Segment Start: DATA FOR REVIEW

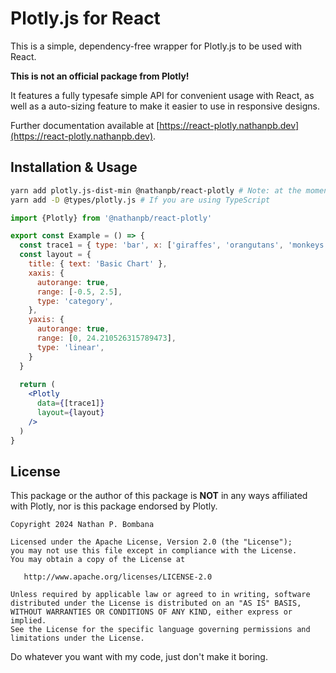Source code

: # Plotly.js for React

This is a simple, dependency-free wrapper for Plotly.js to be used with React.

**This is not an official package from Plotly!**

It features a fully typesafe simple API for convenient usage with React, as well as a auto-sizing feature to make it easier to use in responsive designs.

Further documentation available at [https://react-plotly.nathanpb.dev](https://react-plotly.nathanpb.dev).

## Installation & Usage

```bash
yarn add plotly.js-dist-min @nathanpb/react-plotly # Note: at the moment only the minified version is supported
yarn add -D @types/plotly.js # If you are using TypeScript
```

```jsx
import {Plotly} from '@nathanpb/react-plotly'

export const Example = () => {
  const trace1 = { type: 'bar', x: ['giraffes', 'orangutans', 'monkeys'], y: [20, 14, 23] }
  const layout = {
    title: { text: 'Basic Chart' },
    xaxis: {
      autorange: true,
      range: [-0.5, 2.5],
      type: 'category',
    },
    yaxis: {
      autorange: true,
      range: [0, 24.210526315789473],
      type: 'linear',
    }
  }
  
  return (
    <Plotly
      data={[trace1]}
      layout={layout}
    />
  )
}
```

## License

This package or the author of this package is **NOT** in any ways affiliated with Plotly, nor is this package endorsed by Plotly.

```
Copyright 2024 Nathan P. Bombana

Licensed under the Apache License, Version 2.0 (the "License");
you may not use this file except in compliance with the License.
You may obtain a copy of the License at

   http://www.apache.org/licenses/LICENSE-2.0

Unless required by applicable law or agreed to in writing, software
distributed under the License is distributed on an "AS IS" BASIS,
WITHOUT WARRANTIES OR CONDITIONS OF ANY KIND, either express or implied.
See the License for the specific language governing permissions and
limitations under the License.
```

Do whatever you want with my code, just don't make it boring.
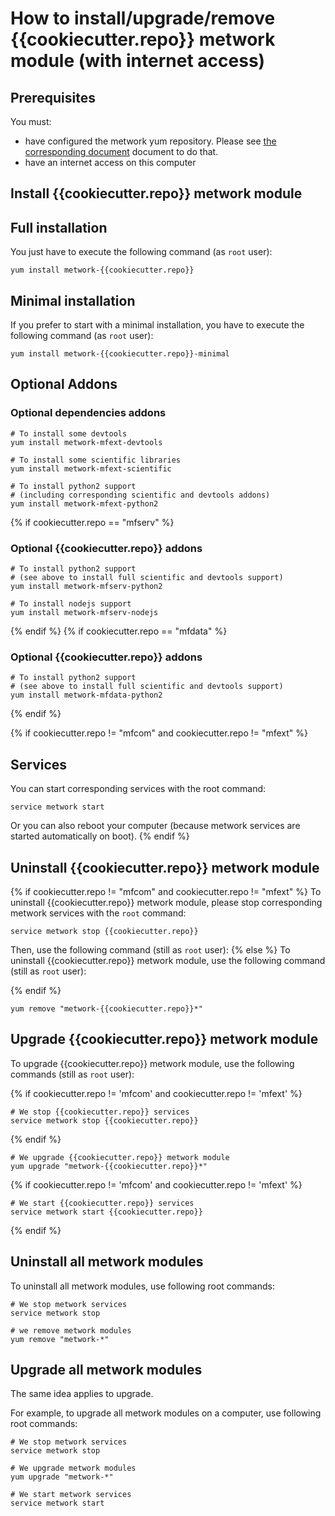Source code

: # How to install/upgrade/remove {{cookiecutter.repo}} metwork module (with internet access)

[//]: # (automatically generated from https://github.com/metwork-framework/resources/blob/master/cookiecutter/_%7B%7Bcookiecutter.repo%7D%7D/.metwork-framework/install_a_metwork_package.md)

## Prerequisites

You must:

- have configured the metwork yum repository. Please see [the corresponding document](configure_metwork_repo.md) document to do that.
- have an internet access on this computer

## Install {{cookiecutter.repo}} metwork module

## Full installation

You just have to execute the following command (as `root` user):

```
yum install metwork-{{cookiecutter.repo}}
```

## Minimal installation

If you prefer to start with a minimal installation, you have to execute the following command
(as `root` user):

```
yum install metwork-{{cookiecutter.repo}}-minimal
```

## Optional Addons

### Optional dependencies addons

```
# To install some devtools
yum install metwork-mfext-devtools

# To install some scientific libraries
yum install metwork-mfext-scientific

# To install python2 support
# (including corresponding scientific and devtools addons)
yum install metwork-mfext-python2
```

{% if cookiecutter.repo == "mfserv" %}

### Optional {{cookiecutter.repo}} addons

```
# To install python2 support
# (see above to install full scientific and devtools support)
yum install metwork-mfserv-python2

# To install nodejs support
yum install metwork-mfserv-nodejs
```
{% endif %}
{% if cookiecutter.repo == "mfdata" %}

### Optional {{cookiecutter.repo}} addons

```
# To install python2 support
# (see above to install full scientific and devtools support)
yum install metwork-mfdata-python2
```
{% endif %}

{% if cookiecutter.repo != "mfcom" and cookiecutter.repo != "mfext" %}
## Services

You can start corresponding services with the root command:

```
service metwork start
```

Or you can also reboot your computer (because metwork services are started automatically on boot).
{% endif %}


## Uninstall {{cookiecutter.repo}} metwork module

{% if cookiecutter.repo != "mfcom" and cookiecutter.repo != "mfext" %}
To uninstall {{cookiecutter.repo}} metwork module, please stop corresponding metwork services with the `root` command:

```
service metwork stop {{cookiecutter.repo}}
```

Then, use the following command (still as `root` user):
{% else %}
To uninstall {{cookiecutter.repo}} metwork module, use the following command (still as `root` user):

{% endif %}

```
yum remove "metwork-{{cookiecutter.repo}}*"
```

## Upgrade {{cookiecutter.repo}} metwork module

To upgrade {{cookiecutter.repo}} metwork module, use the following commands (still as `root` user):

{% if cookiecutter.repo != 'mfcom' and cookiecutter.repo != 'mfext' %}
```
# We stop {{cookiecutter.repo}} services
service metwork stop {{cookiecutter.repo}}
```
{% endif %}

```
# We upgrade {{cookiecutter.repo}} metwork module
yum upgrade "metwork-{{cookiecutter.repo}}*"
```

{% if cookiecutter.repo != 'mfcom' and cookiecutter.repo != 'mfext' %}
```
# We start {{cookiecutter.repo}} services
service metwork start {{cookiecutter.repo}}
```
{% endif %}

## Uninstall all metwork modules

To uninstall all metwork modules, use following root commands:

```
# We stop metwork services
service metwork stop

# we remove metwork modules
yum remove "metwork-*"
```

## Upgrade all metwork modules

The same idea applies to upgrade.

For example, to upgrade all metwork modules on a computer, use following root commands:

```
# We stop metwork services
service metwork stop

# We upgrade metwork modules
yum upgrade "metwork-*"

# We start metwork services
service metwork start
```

Segment End: DATA FOR REVIEW
Segment Start: DATA FOR REVIEW

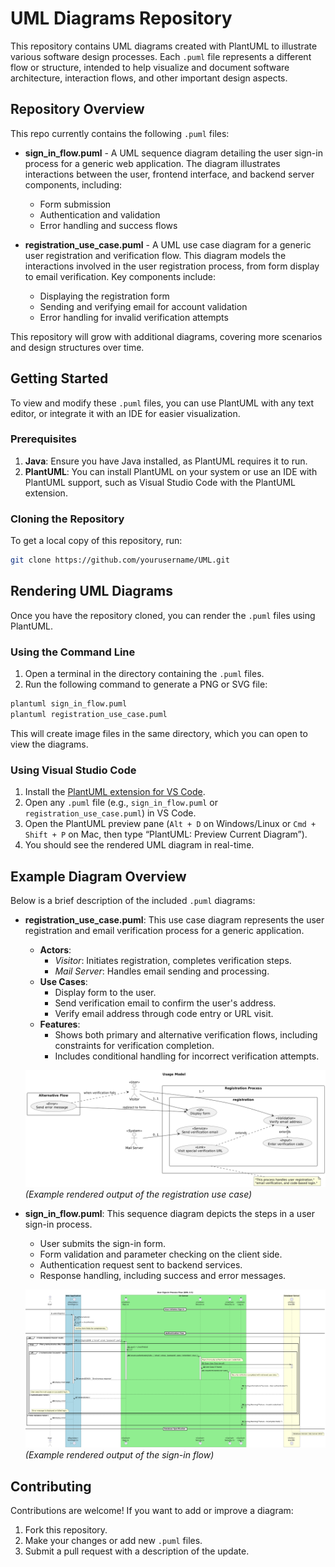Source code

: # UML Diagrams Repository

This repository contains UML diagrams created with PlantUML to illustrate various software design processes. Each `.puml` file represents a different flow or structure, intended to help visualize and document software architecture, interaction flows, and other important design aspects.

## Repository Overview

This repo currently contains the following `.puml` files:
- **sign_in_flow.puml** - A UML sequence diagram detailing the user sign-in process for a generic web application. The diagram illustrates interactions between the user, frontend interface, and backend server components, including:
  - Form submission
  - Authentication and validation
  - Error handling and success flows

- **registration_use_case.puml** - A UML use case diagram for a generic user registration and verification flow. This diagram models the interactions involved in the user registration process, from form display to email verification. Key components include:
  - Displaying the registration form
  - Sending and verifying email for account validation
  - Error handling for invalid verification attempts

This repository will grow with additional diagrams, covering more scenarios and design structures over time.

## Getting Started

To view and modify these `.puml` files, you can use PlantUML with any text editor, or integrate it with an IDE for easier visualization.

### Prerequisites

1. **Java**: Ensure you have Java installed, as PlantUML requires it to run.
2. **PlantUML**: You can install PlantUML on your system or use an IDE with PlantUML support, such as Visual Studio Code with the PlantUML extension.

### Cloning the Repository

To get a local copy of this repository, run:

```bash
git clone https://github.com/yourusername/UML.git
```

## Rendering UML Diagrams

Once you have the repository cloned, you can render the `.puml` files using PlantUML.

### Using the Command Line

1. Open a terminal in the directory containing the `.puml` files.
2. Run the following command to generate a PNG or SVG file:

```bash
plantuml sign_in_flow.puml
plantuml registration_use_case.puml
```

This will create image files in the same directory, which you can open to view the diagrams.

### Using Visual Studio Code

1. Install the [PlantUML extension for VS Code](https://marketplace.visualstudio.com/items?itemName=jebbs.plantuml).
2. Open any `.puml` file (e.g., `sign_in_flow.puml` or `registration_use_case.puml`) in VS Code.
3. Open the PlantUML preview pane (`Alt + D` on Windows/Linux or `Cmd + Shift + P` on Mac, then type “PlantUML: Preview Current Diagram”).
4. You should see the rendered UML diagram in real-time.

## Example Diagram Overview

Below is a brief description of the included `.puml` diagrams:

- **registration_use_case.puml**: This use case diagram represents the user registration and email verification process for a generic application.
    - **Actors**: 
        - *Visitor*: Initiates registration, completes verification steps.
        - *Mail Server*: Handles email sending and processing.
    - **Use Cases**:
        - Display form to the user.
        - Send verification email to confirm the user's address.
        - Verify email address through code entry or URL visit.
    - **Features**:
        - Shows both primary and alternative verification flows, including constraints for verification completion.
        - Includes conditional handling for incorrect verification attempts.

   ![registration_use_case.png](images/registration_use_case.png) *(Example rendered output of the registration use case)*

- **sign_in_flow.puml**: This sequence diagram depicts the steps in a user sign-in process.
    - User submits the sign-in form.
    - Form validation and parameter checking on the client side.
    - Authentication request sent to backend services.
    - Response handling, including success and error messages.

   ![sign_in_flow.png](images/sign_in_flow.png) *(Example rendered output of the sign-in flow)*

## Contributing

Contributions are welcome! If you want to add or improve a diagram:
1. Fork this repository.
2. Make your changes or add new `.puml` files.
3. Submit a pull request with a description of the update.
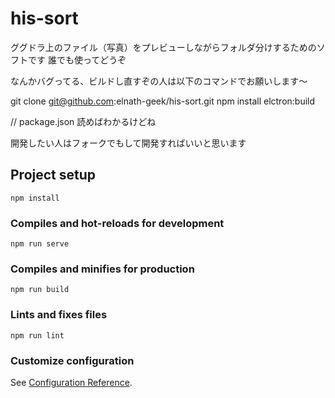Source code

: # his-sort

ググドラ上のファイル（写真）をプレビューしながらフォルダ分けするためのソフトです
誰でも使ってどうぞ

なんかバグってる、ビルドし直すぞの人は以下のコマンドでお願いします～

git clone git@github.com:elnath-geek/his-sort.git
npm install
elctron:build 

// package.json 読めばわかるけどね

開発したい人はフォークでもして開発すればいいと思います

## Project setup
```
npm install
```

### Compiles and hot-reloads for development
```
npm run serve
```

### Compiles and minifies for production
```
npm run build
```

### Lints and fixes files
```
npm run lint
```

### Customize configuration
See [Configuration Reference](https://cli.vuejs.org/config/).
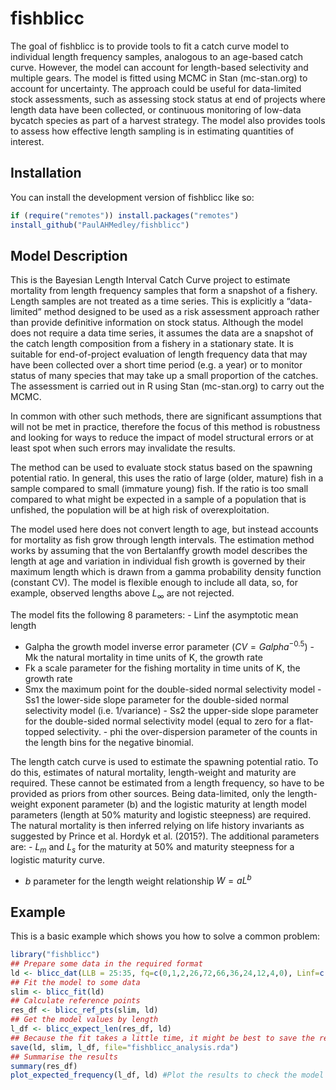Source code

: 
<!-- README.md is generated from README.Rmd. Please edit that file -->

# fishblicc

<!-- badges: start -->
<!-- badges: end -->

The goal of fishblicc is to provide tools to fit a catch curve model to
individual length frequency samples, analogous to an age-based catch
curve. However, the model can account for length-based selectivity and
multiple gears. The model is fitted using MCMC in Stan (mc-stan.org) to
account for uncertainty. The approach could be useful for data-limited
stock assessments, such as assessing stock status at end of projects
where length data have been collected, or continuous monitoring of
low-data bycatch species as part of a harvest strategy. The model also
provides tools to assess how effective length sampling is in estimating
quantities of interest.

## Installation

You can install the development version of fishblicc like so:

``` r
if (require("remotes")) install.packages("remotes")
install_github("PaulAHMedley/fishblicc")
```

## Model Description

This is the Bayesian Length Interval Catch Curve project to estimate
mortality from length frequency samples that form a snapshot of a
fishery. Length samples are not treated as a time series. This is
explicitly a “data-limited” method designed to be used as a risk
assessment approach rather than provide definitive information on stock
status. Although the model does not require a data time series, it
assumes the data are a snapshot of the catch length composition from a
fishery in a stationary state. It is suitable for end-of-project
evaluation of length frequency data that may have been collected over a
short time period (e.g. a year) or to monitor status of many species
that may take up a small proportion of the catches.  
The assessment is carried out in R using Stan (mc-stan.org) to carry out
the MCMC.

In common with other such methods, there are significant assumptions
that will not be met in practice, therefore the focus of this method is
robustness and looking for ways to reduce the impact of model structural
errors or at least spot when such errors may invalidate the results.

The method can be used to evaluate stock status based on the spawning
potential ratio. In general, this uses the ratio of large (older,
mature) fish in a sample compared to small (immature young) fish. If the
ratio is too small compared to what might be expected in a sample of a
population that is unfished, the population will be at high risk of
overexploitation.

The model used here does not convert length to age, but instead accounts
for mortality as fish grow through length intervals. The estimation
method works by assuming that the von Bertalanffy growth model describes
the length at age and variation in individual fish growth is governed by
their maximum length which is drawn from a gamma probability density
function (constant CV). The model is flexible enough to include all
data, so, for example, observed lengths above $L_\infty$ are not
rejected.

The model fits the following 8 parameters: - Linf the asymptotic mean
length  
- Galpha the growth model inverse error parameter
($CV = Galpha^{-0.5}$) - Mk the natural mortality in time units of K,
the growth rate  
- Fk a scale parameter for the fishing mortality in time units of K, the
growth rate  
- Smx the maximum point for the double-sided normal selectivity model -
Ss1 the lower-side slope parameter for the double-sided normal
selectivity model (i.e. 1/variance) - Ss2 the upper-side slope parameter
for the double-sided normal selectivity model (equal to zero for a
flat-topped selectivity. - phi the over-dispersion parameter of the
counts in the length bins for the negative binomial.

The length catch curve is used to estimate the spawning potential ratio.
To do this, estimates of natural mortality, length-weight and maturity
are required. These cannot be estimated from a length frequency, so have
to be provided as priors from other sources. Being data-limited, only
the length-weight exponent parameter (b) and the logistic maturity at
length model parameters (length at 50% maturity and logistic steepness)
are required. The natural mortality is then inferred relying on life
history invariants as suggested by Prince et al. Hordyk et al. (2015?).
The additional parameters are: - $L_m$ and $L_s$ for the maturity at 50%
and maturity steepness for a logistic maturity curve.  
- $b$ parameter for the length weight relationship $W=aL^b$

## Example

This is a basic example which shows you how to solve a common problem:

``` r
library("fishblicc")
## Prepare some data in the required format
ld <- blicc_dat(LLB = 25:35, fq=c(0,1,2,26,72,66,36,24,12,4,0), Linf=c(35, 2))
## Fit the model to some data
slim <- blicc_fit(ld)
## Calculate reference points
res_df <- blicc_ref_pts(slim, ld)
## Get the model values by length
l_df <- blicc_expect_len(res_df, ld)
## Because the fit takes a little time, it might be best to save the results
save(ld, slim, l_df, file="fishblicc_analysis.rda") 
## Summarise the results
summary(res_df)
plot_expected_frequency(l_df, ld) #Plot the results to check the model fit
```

Segment End: DATA FOR REVIEW
Segment Start: DATA FOR REVIEW

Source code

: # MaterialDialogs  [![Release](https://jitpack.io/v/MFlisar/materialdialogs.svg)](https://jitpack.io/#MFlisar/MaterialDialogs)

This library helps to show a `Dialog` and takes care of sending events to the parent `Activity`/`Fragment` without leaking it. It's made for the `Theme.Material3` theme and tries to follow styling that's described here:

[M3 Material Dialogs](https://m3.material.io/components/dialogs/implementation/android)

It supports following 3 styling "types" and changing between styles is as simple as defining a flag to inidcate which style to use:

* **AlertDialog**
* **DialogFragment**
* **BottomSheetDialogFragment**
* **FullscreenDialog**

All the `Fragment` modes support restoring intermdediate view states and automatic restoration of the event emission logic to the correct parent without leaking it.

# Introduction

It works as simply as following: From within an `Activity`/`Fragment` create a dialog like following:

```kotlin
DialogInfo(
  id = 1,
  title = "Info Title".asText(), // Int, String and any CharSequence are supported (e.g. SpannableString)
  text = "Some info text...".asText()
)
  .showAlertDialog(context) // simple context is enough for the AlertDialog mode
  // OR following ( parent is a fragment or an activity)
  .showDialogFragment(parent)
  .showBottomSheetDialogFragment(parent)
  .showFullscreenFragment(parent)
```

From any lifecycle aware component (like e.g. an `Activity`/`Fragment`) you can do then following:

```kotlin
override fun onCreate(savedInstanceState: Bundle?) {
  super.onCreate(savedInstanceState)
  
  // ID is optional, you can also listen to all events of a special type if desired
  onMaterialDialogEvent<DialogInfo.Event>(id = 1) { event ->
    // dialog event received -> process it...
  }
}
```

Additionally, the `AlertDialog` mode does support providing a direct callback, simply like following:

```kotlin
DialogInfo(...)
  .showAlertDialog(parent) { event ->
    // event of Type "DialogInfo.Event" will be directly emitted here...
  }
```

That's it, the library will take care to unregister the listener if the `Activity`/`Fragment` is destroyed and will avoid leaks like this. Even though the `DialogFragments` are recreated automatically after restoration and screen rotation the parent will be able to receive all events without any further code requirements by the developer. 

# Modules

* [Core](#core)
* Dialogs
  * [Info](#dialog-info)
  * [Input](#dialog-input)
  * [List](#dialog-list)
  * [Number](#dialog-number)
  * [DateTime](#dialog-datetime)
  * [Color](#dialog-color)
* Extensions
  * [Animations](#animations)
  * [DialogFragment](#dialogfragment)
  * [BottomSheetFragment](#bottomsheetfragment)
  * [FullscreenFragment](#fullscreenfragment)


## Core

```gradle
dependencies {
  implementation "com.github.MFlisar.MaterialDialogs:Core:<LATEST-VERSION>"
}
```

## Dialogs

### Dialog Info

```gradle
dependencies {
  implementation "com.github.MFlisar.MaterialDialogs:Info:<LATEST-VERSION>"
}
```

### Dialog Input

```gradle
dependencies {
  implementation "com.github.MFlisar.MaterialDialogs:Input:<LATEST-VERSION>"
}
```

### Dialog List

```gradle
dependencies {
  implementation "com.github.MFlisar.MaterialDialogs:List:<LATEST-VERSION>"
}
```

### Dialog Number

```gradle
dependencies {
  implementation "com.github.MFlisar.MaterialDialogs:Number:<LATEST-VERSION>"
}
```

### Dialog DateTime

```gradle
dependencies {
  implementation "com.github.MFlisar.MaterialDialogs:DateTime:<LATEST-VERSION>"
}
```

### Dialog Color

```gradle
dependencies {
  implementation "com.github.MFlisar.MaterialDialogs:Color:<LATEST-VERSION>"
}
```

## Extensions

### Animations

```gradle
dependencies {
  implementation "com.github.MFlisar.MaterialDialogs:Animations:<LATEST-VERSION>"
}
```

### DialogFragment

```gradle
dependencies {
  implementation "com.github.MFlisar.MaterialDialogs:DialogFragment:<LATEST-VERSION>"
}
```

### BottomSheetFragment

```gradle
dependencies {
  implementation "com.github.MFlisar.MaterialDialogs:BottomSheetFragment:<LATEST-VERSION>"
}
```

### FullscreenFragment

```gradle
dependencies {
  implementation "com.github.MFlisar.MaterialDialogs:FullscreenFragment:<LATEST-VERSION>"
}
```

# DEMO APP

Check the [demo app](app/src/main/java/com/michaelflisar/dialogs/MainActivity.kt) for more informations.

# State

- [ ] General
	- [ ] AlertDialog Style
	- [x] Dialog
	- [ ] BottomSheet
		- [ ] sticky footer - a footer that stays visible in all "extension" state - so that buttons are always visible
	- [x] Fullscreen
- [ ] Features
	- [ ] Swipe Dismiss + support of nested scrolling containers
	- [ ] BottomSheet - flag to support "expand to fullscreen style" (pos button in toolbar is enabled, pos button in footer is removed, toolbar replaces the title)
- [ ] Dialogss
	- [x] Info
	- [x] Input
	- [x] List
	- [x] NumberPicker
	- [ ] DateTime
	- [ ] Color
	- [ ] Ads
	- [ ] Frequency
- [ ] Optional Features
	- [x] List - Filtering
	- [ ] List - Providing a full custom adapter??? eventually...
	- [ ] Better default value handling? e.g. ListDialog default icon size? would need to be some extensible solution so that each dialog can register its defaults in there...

Segment End: DATA FOR REVIEW

**WORK REQUEST:** Report every line of the preceding listing where the string "nodejs" occurs.

**EXERCISE ANSWER:**
# To install nodejs support
yum install metwork-mfserv-nodejs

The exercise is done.